Dealing with Doctors

Not getting anything out of doctor visits? There are things you can do.

Anyone with a mysterious chronic illness is familiar with the disappointing routine of seeing doctors. They run their tests, can’t figure out what’s wrong, try different medications that don’t help, then don’t know what to do. There are some things you can do to get the most out of your appointments.

The visit

We’ve all had doctors that are always in a rush. They hurry you along, asking you to get to the point, and they’re out of there before you know what happened. You are paying for their time, and this is your health and your life at stake here. Warn the nurse if you have a lot to say before the doctor sees you. This way he’ll know and can deal with his other patients first, giving you all the time that you need. You need to speak up and address everything on your mind.

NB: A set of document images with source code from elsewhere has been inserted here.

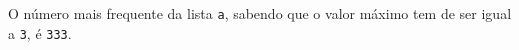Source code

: \documentclass[12pt,varwidth=16cm,border=1pt]{standalone}
\begin{document}
O número mais frequente da lista \verb+a+, sabendo que o valor máximo tem de ser igual a \verb+3+, é \verb+333+.

\questiomfalse
\end{document}
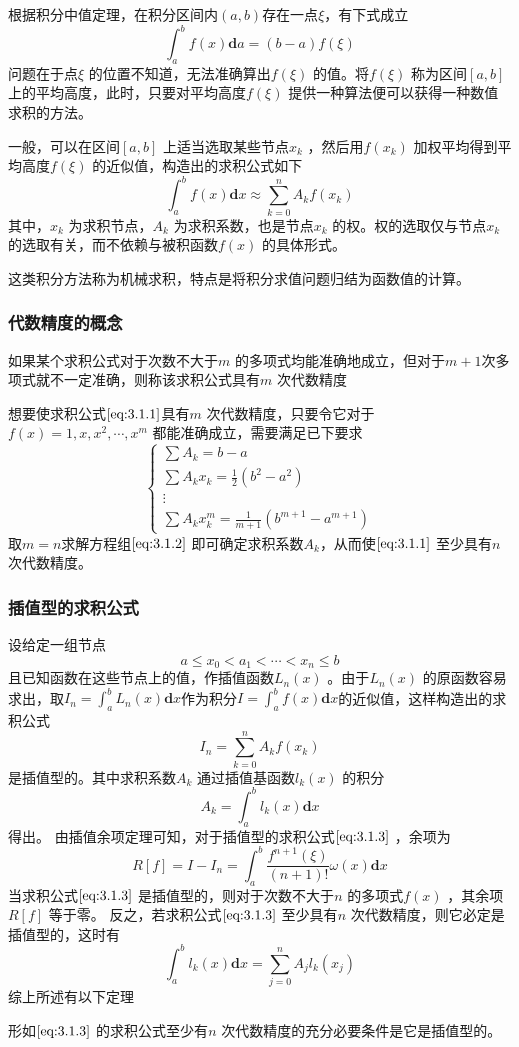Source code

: \documentclass[a4paper]{article}
\begin{document}
根据积分中值定理，在积分区间内$(a,b)$存在一点$\xi$，有下式成立
\[
	\int_{a}^{b} f(x) \mathbf{d} a = (b - a) f(\xi) 
\] 
问题在于点$\xi$ 的位置不知道，无法准确算出$f(\xi)$ 的值。将$f(\xi)$ 称为区间$[a,b]$ 上的平均高度，此时，只要对平均高度$f(\xi)$ 提供一种算法便可以获得一种数值求积的方法。

一般，可以在区间$[a,b]$ 上适当选取某些节点$x_{k}$ ，然后用$f(x_{k})$ 加权平均得到平均高度$f(\xi)$ 的近似值，构造出的求积公式如下
\[
	\int_{a}^{b} f(x) \mathbf{d} x \approx \sum_{k=0}^{n} A_k f(x_{k}) \tag{3.1.1}\label{eq:3.1.1} 
\]
其中，$x_{k}$ 为求积节点，$A_k$ 为求积系数，也是节点$x_{k}$ 的权。权的选取仅与节点$x_{k}$ 的选取有关，而不依赖与被积函数$f(x)$ 的具体形式。

这类积分方法称为机械求积，特点是将积分求值问题归结为函数值的计算。

\subsubsection{代数精度的概念}

\begin{definition}
	如果某个求积公式对于次数不大于$m$ 的多项式均能准确地成立，但对于$m+1$次多项式就不一定准确，则称该求积公式具有$m$ 次代数精度
\end{definition}
想要使求积公式$\ref{eq:3.1.1}$具有$m$ 次代数精度，只要令它对于$f(x) = 1,x, x^2, \cdots, x^{m}$ 都能准确成立，需要满足已下要求
\[
\begin{cases}
	\sum A_k = b - a \\
	\sum A_k x_{k} = \frac{1}{2} (b^2 - a^2) \\
	\vdots \\
	\sum A_k x_k^{m} = \frac{1}{m+1}(b^{m+1} - a^{m+1})
\end{cases} \tag{3.1.2} \label{eq:3.1.2}
\] 
取$m=n$求解方程组$\ref{eq:3.1.2}$ 即可确定求积系数$A_k$，从而使$\ref{eq:3.1.1}$ 至少具有$n$ 次代数精度。

\subsubsection{插值型的求积公式}
设给定一组节点
\[
a \le x_0 < a_1 < \cdots < x_{n} \le b
\] 
且已知函数在这些节点上的值，作插值函数$L_n(x)$ 。由于$L_n(x)$ 的原函数容易求出，取$I_n = \int_{a}^{b} L_n(x) \mathbf{d} x $作为积分$I = \int_{a}^{b} f(x) \mathbf{d} x $的近似值，这样构造出的求积公式
\[
	I_n = \sum_{k=0}^{n} A_k f(x_{k}) \tag{3.1.3} \label{eq:3.1.3}
\] 
是插值型的。其中求积系数$A_k$ 通过插值基函数$l_k(x)$ 的积分
\[
	A_k = \int_{a}^{b} l_k(x) \mathbf{d} x \tag{3.1.4} \label{eq:3.1.4}
\] 
得出。
由插值余项定理可知，对于插值型的求积公式$\ref{eq:3.1.3}$ ，余项为
\[
	R[f] = I - I_n = \int_{a}^{b} \frac{f^{n+1}(\xi)}{(n+1)!}\omega(x) \mathbf{d} x \tag{3.1.5} \label{eq:3.1.5}
\] 
当求积公式$\ref{eq:3.1.3}$ 是插值型的，则对于次数不大于$n$ 的多项式$f(x)$ ，其余项$R[f]$ 等于零。
反之，若求积公式$\ref{eq:3.1.3}$ 至少具有$n$ 次代数精度，则它必定是插值型的，这时有
\[
\int_{a}^{b} l_k(x) \mathbf{d} x = \sum_{j=0}^{n} A_j l_k(x_{j})
\] 
综上所述有以下定理
\begin{theorem}
	形如$\ref{eq:3.1.3}$ 的求积公式至少有$n$ 次代数精度的充分必要条件是它是插值型的。
\end{theorem}
\end{document}
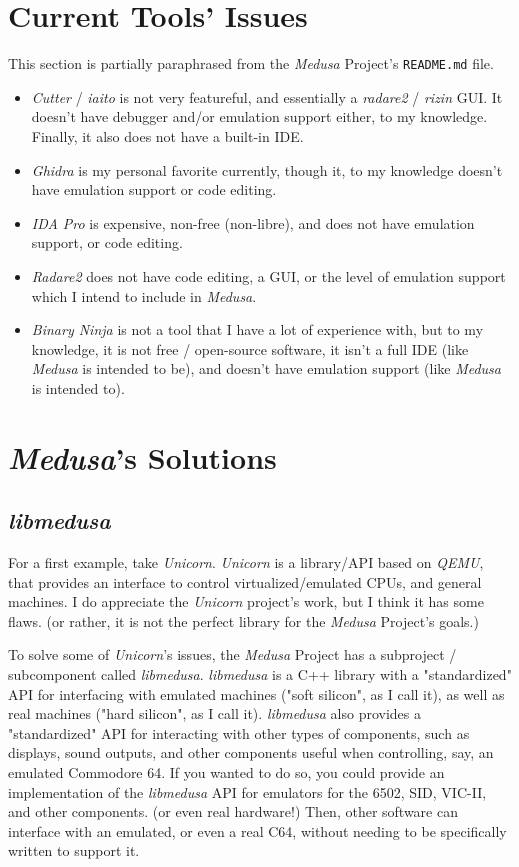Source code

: \documentclass{report}
\begin{document}
	\section{Current Tools' Issues}
	This section is partially paraphrased from the \textit{Medusa} Project's
	\texttt{README.md} file.

	\begin{itemize}
		\item \textit{Cutter} / \textit{iaito} is not very featureful, and
		essentially a \textit{radare2} / \textit{rizin} GUI. It doesn't have
		debugger and/or emulation support either, to my knowledge. Finally, it
		also does not have a built-in IDE.
		\item \textit{Ghidra} is my personal favorite currently, though it, to
		my knowledge doesn't have emulation support or code editing.
		\item \textit{IDA Pro} is expensive, non-free (non-libre), and does not
		have emulation support, or code editing.
		\item \textit{Radare2} does not have code editing, a GUI, or the level
		of emulation support which I intend to include in \textit{Medusa}.
		\item \textit{Binary Ninja} is not a tool that I have a lot of
		experience with, but to my knowledge, it is not free / open-source
		software, it isn't a full IDE (like \textit{Medusa} is intended to be),
		and doesn't have emulation support (like \textit{Medusa} is intended
		to).
	\end{itemize}

	\section{\textit{Medusa}'s Solutions}
	\subsection{\textit{libmedusa}} \label{solution_libmedusa1}
	For a first example, take \textit{Unicorn}. \textit{Unicorn} is a
	library/API based on \textit{QEMU}, that provides an interface to control
	virtualized/emulated CPUs, and general machines.\cite{unicorn_github} I do
	appreciate the \textit{Unicorn} project's work, but I think it has some
	flaws. (or rather, it is not the perfect library for the \textit{Medusa}
	Project's goals.)

	To solve some of \textit{Unicorn}'s issues, the \textit{Medusa} Project has
	a subproject / subcomponent called \textit{libmedusa}. \textit{libmedusa} is
	a C++ library with a "standardized" API for interfacing with emulated
	machines ("soft silicon", as I call it), as well as real machines ("hard
	silicon", as I call it). \textit{libmedusa} also provides a "standardized"
	API for interacting with other types of components, such as displays, sound
	outputs, and other components useful when controlling, say, an emulated
	Commodore 64. If you wanted to do so, you could provide an implementation of
	the \textit{libmedusa} API for emulators for the 6502, SID, VIC-II, and
	other components. (or even real hardware!) Then, other software can
	interface with an emulated, or even a real C64, without needing to be
	specifically written to support it.
\end{document}
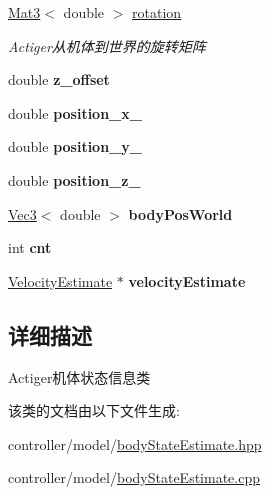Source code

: \begin{DoxyCompactItemize}
\mbox{\label{classquadruped_1_1BodyStateEstimate_aefe6bd47e63f09418b59581b057fb59c}} 
\hyperlink{cppTypes_8h_adb7d462b35d31f0b2583b3e230a2a2c3}{Mat3}$<$ double $>$ \hyperlink{classquadruped_1_1BodyStateEstimate_aefe6bd47e63f09418b59581b057fb59c}{rotation}
\begin{DoxyCompactList}\small\item\em Actiger从机体到世界的旋转矩阵 \end{DoxyCompactList}\item 
\mbox{\label{classquadruped_1_1BodyStateEstimate_a2970e450281c6c3c292f374d0ba270dd}} 
double {\bfseries z\+\_\+offset}
\item 
\mbox{\label{classquadruped_1_1BodyStateEstimate_a33cb43c18bb3321dc8dd4ce73c806ad6}} 
double {\bfseries position\+\_\+x\+\_\+}
\item 
\mbox{\label{classquadruped_1_1BodyStateEstimate_ab9f2b9c71c9f7b534b88a5c32a822048}} 
double {\bfseries position\+\_\+y\+\_\+}
\item 
\mbox{\label{classquadruped_1_1BodyStateEstimate_a4dc9b7e4c4728fafb92b9b3542617b99}} 
double {\bfseries position\+\_\+z\+\_\+}
\item 
\mbox{\label{classquadruped_1_1BodyStateEstimate_a6ec290fad3636ce035b5f77cc8776cc6}} 
\hyperlink{cppTypes_8h_a65c27bf97693676535dd0b30ea0ad399}{Vec3}$<$ double $>$ {\bfseries body\+Pos\+World}
\item 
\mbox{\label{classquadruped_1_1BodyStateEstimate_a5e504f77a67dad88923a1c366227437b}} 
int {\bfseries cnt}
\item 
\mbox{\label{classquadruped_1_1BodyStateEstimate_a81bd0b9aa8dce20696856eefb5431b1c}} 
\hyperlink{classVelocityEstimate}{Velocity\+Estimate} $\ast$ {\bfseries velocity\+Estimate}
\end{DoxyCompactItemize}


\subsection{详细描述}
Actiger机体状态信息类 

该类的文档由以下文件生成\+:\begin{DoxyCompactItemize}
\item 
controller/model/\hyperlink{bodyStateEstimate_8hpp}{body\+State\+Estimate.\+hpp}\item 
controller/model/\hyperlink{bodyStateEstimate_8cpp}{body\+State\+Estimate.\+cpp}\end{DoxyCompactItemize}
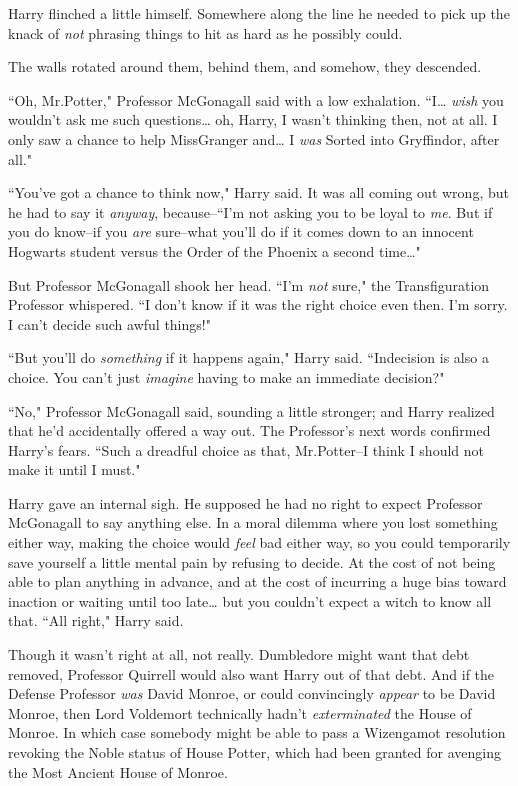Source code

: Harry flinched a little himself. Somewhere along the line he needed to pick up the knack of \emph{not} phrasing things to hit as hard as he possibly could.

The walls rotated around them, behind them, and somehow, they descended.

``Oh, Mr.\?Potter," Professor McGonagall said with a low exhalation. ``I{\ldots} \emph{wish} you wouldn't ask me such questions{\ldots} oh, Harry, I wasn't thinking then, not at all. I only saw a chance to help Miss\?Granger and{\ldots} I \emph{was} Sorted into Gryffindor, after all."

``You've got a chance to think now," Harry said. It was all coming out wrong, but he had to say it \emph{anyway}, because\---``I'm not asking you to be loyal to \emph{me}. But if you do know\---if you \emph{are} sure\---what you'll do if it comes down to an innocent Hogwarts student versus the Order of the Phoenix a second time{\ldots}"

But Professor McGonagall shook her head. ``I'm \emph{not} sure," the Transfiguration Professor whispered. ``I don't know if it was the right choice even then. I'm sorry. I can't decide such awful things!"

``But you'll do \emph{something} if it happens again," Harry said. ``Indecision is also a choice. You can't just \emph{imagine} having to make an immediate decision?"

``No," Professor McGonagall said, sounding a little stronger; and Harry realized that he'd accidentally offered a way out. The Professor's next words confirmed Harry's fears. ``Such a dreadful choice as that, Mr.\?Potter\---I think I should not make it until I must."

Harry gave an internal sigh. He supposed he had no right to expect Professor McGonagall to say anything else. In a moral dilemma where you lost something either way, making the choice would \emph{feel} bad either way, so you could temporarily save yourself a little mental pain by refusing to decide. At the cost of not being able to plan anything in advance, and at the cost of incurring a huge bias toward inaction or waiting until too late{\ldots} but you couldn't expect a witch to know all that. ``All right," Harry said.

Though it wasn't right at all, not really. Dumbledore might want that debt removed, Professor Quirrell would also want Harry out of that debt. And if the Defense Professor \emph{was} David Monroe, or could convincingly \emph{appear} to be David Monroe, then Lord Voldemort technically hadn't \emph{exterminated} the House of Monroe. In which case somebody might be able to pass a Wizengamot resolution revoking the Noble status of House Potter, which had been granted for avenging the Most Ancient House of Monroe.

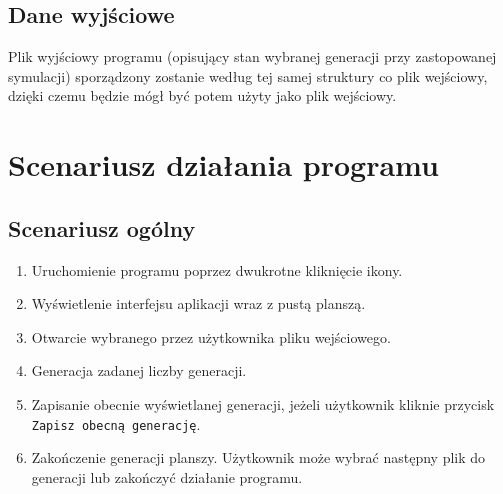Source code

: \documentclass[a4paper,11pt, notitlepage ]{article}
\begin{document}
\subsection{Dane wyjściowe}
Plik wyjściowy programu (opisujący stan wybranej generacji przy zastopowanej symulacji) sporządzony zostanie według tej samej struktury co plik wejściowy, dzięki czemu będzie mógł być potem użyty jako plik wejściowy. 

\section{Scenariusz działania programu}
\subsection{Scenariusz ogólny}
\begin{enumerate}
\item Uruchomienie programu poprzez dwukrotne kliknięcie ikony.
\item Wyświetlenie interfejsu aplikacji wraz z pustą planszą.
\item Otwarcie wybranego przez użytkownika pliku wejściowego.
\item Generacja zadanej liczby generacji.
\item Zapisanie obecnie wyświetlanej generacji, jeżeli użytkownik kliknie przycisk \verb+Zapisz obecną generację+.
\item Zakończenie generacji planszy. Użytkownik może wybrać następny plik do generacji lub zakończyć działanie programu.
\end{enumerate}
\end{document}
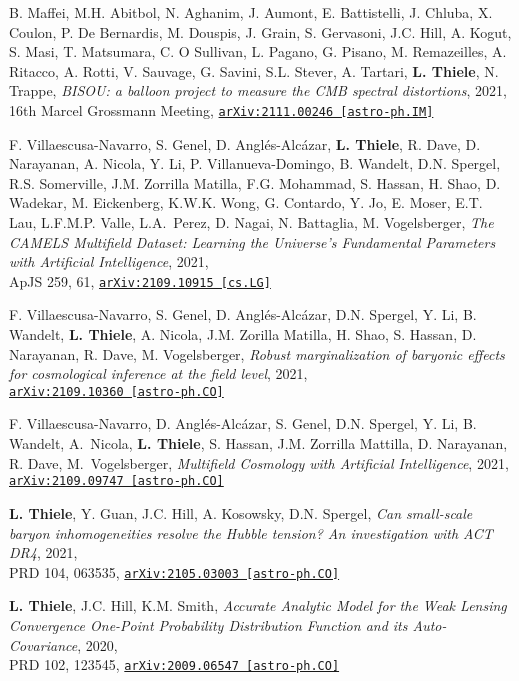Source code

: B. Maffei, M.H. Abitbol, N. Aghanim, J. Aumont, E. Battistelli, J. Chluba,
X. Coulon, P. De Bernardis, M. Douspis, J. Grain, S. Gervasoni, J.C. Hill,
A. Kogut, S. Masi, T. Matsumara, C. O Sullivan, L. Pagano, G. Pisano,
M. Remazeilles, A. Ritacco, A. Rotti, V. Sauvage, G. Savini, S.L. Stever,
A. Tartari, {\bf L. Thiele}, N. Trappe,
\emph{BISOU: a balloon project to measure the CMB spectral distortions}, 2021,\\
16th Marcel Grossmann Meeting,
\href{https://arxiv.org/abs/2111.00246}{\mbox{\texttt{arXiv:2111.00246 [astro-ph.IM]}}}

F. Villaescusa-Navarro, S. Genel, D. Angl\'es-Alc\'azar, {\bf L. Thiele},
R. Dave, D. Narayanan, A. Nicola, Y. Li, P. Villanueva-Domingo, B. Wandelt,
D.N. Spergel, R.S. Somerville, J.M. Zorrilla Matilla, F.G. Mohammad, S. Hassan,
H. Shao, D. Wadekar, M. Eickenberg, K.W.K. Wong, G. Contardo, Y. Jo, E. Moser,
E.T. Lau, L.F.M.P. Valle, L.A.~Perez, D. Nagai, N. Battaglia, M. Vogelsberger,
\emph{The CAMELS Multifield Dataset: Learning the Universe's Fundamental
      Parameters with Artificial Intelligence}, 2021,\\
ApJS 259, 61,
\href{https://arxiv.org/abs/2109.10915}{\mbox{\texttt{arXiv:2109.10915 [cs.LG]}}}

F. Villaescusa-Navarro, S. Genel, D. Angl\'es-Alc\'azar, D.N. Spergel, Y. Li,
B. Wandelt, {\bf L. Thiele}, A. Nicola, J.M. Zorilla Matilla, H. Shao,
S. Hassan, D. Narayanan, R. Dave, M. Vogelsberger,
\emph{Robust marginalization of baryonic effects for cosmological inference
      at the field level}, 2021,\\
\href{https://arxiv.org/abs/2109.10360}{\mbox{\texttt{arXiv:2109.10360 [astro-ph.CO]}}}

F. Villaescusa-Navarro, D. Angl\'es-Alc\'azar, S. Genel, D.N. Spergel, Y. Li,
B. Wandelt, A.~Nicola, {\bf L. Thiele}, S. Hassan, J.M. Zorrilla Mattilla,
D. Narayanan, R. Dave, M.~Vogelsberger,
\emph{Multifield Cosmology with Artificial Intelligence}, 2021,\\
\href{https://arxiv.org/abs/2109.09747}{\mbox{\texttt{arXiv:2109.09747 [astro-ph.CO]}}}

{\bf L. Thiele}, Y. Guan, J.C. Hill, A. Kosowsky, D.N. Spergel,
\emph{Can small-scale baryon inhomogeneities resolve the Hubble tension?
      An investigation with ACT DR4}, 2021,\\
PRD 104, 063535,
\href{https://arxiv.org/abs/2105.03003}{\mbox{\texttt{arXiv:2105.03003 [astro-ph.CO]}}}

{\bf L. Thiele}, J.C. Hill, K.M. Smith,
\emph{Accurate Analytic Model for the Weak Lensing Convergence One-Point Probability
      Distribution Function and its Auto-Covariance}, 2020,\\
PRD 102, 123545,
\href{https://arxiv.org/abs/2009.06547}{\mbox{\texttt{arXiv:2009.06547 [astro-ph.CO]}}}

Doctors know far less than what you would think – it’s up to you

Doctors are used to dealing with only the most common of problems. They don’t know what to do for anyone coming in with an unconventional illness. They will run their tests, find nothing wrong, maybe try a couple of medications, but then they’ll be left scratching their heads. You can’t walk into appointments just hoping that the doctor will come up with a great idea for you – you need to have an agenda for every appointment. I understand that when you feel like crap, the last thing you want to do is research things on your own. However, once you find that first drug that makes you feel a little better, that will be just enough to help you looking for more.

Doctors often don’t understand the medications they prescribe

Doctors have a short list of medications they try people on, the drugs that are pushed on them the hardest. For example, go see a rheumatologist for your joint pain, and they will throw Neurontin and Lyrica at you. Look around your doctor’s office: You might notice that every piece of stationery has a drug name on it. The drugs you see advertised on TV are also the ones being pushed on doctors. They are not prescribing unique drugs for your unique problems, they are prescribing the most common heavily-advertised drugs that vaguely treat symptoms similar to yours. The dose of each medication is very important as well, which doctors do not always understand. 10mg might not do anything, but suddenly relief comes at 30mg. Often they will try you on the introductory dose and then move on. For many medications, the starting dose will be completely ineffective, especially for those suffering from particularly debilitating illnesses.

Educate yourself

The internet is a great resource, so take advantage of it! When looking up drug information online, don’t just look at the “WebMD” type of sites. These will tell you the “official” information provided by the drug companies themselves but don’t tell the whole story and won’t tell you what to expect. Look up sites where users discuss their personal experiences. There may be effects, side-effects, concerns, and warnings that you won’t see on WebMD. I used to think drug experience sites like drugs.com and erowid.com were just full of junkies trying to get high… no, often these people are sick and desperately trying to feel better – just like you and me.

 

You need to take an active role in your health care. Putting the effort in can be the hardest thing to do when you aren’t feeling well, but it’s something you need to do.